For HCC, personalized therapeutic vaccines have also been tested in the clinic with encouraging results. A phase I/II trial assessed the safety and immunogenicity of a DNA plasmid personalized vaccine (GNOS-PV02), encoding up to 40 neoantigens in combination with pembrolizumab for patients with MKI-treated advanced HCC. 123 Thirty-six patients were enrolled, with no dose-limiting toxicities or grade ⩾3 TRAEs reported. Injection site reactions were the most common AEs, affecting 86.4% of patients. Preliminary efficacy data indicated an ORR of 30.6%, with three patients (8.3%) achieving a CR. Immunogenicity analyses revealed neoantigen-specific T-cell responses and expansion of T-cell clones within tumours following vaccination, confirming reactivity against the vaccine-encoded neoantigens. 123 Given these initial findings, personalized cancer vaccines may represent a promising strategy to augment the anti-tumour immune response in conjunction with ICIs.
Future perspectives
Managing patients with HCC is challenging because it requires addressing both tumour burden and underlying cirrhosis simultaneously. Initial concerns regarding immunotherapy-induced hepatitis have been largely overcome through extensive experience in managing imAEs. 124 Consequently, expanding the indication of immunotherapy to previously deemed unsuitable populations is a logical progression, with early trials showing promising outcomes.

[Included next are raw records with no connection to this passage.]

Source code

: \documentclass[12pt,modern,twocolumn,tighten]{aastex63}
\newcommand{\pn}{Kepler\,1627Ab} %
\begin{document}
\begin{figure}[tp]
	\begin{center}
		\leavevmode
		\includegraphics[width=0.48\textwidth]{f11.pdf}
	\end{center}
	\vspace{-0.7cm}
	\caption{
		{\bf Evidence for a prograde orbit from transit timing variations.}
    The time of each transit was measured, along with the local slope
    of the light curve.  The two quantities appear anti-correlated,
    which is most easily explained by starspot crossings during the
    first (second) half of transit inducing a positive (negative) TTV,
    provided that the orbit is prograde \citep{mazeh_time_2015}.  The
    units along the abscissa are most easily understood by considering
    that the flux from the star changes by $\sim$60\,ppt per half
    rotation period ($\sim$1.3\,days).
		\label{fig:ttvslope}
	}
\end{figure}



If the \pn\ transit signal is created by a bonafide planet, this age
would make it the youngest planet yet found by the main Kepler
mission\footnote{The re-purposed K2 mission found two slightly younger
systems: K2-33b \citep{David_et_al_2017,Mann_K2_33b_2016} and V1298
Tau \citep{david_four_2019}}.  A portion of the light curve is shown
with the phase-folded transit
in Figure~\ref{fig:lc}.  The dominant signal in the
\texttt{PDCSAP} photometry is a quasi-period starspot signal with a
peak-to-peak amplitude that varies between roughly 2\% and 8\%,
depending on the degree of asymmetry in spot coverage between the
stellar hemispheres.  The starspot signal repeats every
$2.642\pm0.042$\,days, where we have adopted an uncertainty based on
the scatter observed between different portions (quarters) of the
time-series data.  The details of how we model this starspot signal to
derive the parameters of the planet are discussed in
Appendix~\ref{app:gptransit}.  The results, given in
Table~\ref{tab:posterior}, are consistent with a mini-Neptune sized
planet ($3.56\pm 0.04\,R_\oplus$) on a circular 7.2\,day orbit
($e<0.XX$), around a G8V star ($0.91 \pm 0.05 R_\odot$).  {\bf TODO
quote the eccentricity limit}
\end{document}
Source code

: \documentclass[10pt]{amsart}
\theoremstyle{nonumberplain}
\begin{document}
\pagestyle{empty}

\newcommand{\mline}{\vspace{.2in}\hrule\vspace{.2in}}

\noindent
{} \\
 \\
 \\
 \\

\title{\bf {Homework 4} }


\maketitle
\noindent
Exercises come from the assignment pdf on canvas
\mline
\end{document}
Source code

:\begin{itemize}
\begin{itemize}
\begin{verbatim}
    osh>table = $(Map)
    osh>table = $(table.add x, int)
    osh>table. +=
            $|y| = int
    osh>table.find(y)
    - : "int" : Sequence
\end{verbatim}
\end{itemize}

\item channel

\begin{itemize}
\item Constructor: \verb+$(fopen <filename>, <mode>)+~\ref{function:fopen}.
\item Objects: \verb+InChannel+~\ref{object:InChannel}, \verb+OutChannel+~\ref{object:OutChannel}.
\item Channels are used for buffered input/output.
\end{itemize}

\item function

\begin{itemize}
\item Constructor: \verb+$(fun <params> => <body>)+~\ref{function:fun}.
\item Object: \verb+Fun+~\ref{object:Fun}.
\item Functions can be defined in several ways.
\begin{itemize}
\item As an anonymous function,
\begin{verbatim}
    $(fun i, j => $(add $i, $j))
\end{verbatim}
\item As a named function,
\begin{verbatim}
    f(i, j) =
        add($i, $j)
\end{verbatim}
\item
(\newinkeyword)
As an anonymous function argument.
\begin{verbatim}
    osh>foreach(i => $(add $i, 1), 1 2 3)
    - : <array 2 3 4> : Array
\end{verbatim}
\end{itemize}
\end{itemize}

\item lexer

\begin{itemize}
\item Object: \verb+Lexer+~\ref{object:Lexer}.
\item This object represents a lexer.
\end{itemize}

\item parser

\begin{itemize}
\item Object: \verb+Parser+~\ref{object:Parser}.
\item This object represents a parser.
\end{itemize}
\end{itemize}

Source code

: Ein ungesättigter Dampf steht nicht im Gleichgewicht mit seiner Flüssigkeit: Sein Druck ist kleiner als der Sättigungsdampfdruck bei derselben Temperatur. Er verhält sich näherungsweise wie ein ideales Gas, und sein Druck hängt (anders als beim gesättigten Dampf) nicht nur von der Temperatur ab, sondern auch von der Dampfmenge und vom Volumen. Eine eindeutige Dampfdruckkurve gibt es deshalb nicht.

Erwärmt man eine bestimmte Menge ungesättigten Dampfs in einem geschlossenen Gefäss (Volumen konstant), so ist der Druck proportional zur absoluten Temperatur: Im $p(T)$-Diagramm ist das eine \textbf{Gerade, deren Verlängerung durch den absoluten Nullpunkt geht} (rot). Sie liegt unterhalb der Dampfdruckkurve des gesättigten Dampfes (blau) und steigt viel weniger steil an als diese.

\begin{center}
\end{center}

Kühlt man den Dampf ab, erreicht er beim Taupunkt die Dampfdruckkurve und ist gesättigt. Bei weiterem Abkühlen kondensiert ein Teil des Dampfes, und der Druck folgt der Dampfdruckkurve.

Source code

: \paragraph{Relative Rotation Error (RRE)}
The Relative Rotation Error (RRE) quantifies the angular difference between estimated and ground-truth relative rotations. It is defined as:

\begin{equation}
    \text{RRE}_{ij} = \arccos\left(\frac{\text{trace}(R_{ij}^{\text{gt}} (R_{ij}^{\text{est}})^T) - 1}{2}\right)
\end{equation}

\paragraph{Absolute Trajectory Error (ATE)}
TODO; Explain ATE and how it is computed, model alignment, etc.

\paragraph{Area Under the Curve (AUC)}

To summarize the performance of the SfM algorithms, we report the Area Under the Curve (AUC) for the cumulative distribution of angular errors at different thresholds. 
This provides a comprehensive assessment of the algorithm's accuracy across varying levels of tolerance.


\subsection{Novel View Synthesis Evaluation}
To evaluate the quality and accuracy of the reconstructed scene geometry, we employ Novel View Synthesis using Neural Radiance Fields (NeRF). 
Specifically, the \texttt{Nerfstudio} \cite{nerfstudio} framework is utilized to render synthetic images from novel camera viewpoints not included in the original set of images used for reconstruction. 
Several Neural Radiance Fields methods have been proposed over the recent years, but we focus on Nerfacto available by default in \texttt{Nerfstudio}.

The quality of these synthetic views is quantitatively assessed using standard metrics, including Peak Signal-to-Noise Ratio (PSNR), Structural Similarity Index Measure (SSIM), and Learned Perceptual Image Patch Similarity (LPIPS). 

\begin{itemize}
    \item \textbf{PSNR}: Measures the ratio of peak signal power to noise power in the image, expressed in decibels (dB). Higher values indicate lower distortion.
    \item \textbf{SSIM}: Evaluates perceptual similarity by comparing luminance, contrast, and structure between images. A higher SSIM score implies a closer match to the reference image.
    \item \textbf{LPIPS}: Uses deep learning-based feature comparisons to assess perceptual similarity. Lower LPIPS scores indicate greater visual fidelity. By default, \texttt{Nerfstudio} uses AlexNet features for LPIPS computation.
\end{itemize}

The development of biomarkers for HCC has been slow, which is hampered by the lack of biopsy as the majority of HCC could be diagnosed radiologically. Concerns about bleeding risks associated with liver biopsy in cirrhotic patients persist 125 ; however, contemporary studies indicate that the bleeding risk is generally below 1%.125,126 In this context, the latest ESMO guideline for HCC recommends the widespread use of biopsy for accurate diagnosis and research purposes. 127 The availability of biopsy will be vital, as it provides the opportunity to sequence the tumour DNA and RNA, to identify immuno-subtypes, which can help pinpoint potential biomarkers predictive of response and survival to immunotherapy. Additionally, while various aetiologies of HCC have shown consistent benefits from ICIs, the magnitude of benefit apparently differs, with greater benefit seen in patients with hepatitis B viral infection and less benefit in patients with non-viral aetiology. 128 This is particularly relevant given the rising incidence of HCC linked to non-viral aetiology such as metabolic syndromes or alcoholism.129,130
While ICIs have remarkably improved survival for patients with advanced HCC, only 20%–30% of patients will respond, and the majority will eventually develop resistance, highlighting a significant clinical unmet need. With wider experiences with ICIs, it has become clear that strategies that aim to restore the body’s endogenous immune responses may be insufficient to clear all cancer cells in the majority of patients. By contrast, the more personalized approach such as with the use of CAR-T therapy, synthetically rebuilds the immunity that targets TSA, has shown great promise. Innovative designs of CAR-T therapy such as the ‘multi-antigen logic gates’ system and armouring CAR-T with the ability to neutralize the immunosuppressive effects exerted by the TME, may enhance CAR-T efficacy and limit off-target toxicity. Other novel immunotherapeutic strategies such as BiAb and therapeutic cancer vaccines are being actively explored and early-phase clinical trials are underway.
Finally, as multiple immunotherapies emerge, determining the optimal treatment sequence becomes a relevant clinical question. A global research consortium is needed to collate and maintain a high-quality real-world database to provide insights that randomized clinical trials may not address.